AdMit

David Ardia; Lennart F. Hoogerheide; Herman K. van Dijk

1 Introduction

This note presents the package AdMit (Ardia et al. 2008, 2009), an R implementation of the adaptive mixture of Student-t distributions (AdMit) procedure developed by Hoogerheide (2006); see also Hoogerheide et al. (2007; Hoogerheide and van Dijk 2008). The AdMit strategy consists of the construction of a mixture of Student-t distributions which approximates a target distribution of interest. The fitting procedure relies only on a kernel of the target density, so that the normalizing constant is not required. In a second step, this approximation is used as an importance function in importance sampling or as a candidate density in the independence chain Metropolis-Hastings (M-H) algorithm to estimate characteristics of the target density. The estimation procedure is fully automatic and thus avoids the difficult task, especially for non-experts, of tuning a sampling algorithm. Typically, the target is a posterior distribution in a Bayesian analysis, where we indeed often only know a kernel of the posterior density.

In a standard case of importance sampling or the independence chain M-H algorithm, the candidate density is unimodal. If the target distribution is multimodal then some draws may have huge weights in the importance sampling approach and a second mode may be completely missed in the M-H strategy. As a consequence, the convergence behavior of these Monte Carlo integration methods is rather uncertain. Thus, an important problem is the choice of the importance or candidate density, especially when little is known a priori about the shape of the target density. For both importance sampling and the independence chain M-H, it holds that the candidate density should be close to the target density, and it is especially important that the tails of the candidate should not be thinner than those of the target.

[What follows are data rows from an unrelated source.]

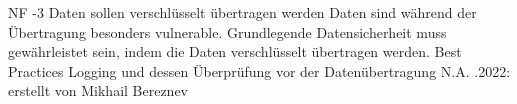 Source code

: \begin{myreq}
    \threeinline
    {\reqno}
    {\reqtype NF}
    {-3}
    \reqdesc Daten sollen verschlüsselt übertragen werden
    \reqrat Daten sind während der Übertragung besonders vulnerable. Grundlegende Datensicherheit muss gewährleistet sein, indem die Daten verschlüsselt übertragen werden.
    \reqorig Best Practices
    \reqfit Logging und dessen Überprüfung vor der Datenübertragung
    \twoinline
    {}
    {}
    \twoinline
    {}
    {\reqconf N.A.}
    \reqmater {}
    .2022: erstellt von Mikhail Bereznev
\end{myreq}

Hoogerheide (2006) and Hoogerheide et al. (2007) mention several reasons why mixtures of Student-t distributions are natural candidate densities. First, they can provide an accurate approximation to a wide variety of target densities, with substantial skewness and high kurtosis. Furthermore, they can deal with multi-modality and with non-elliptical shapes due to asymptotes. Second, this approximation can be constructed in a quick, iterative procedure and a mixture of Student-t distributions is easy to sample from. Third, the Student-t distribution has fatter tails than the Normal distribution; especially if one specifies Student-t distributions with few degrees of freedom, the risk is small that the tails of the candidate are thinner than those of the target distribution. Finally, Zeevi and Meir (1997) showed that under certain conditions any density function may be approximated to arbitrary accuracy by a convex combination of basis densities; the mixture of Student-t distributions falls within their framework.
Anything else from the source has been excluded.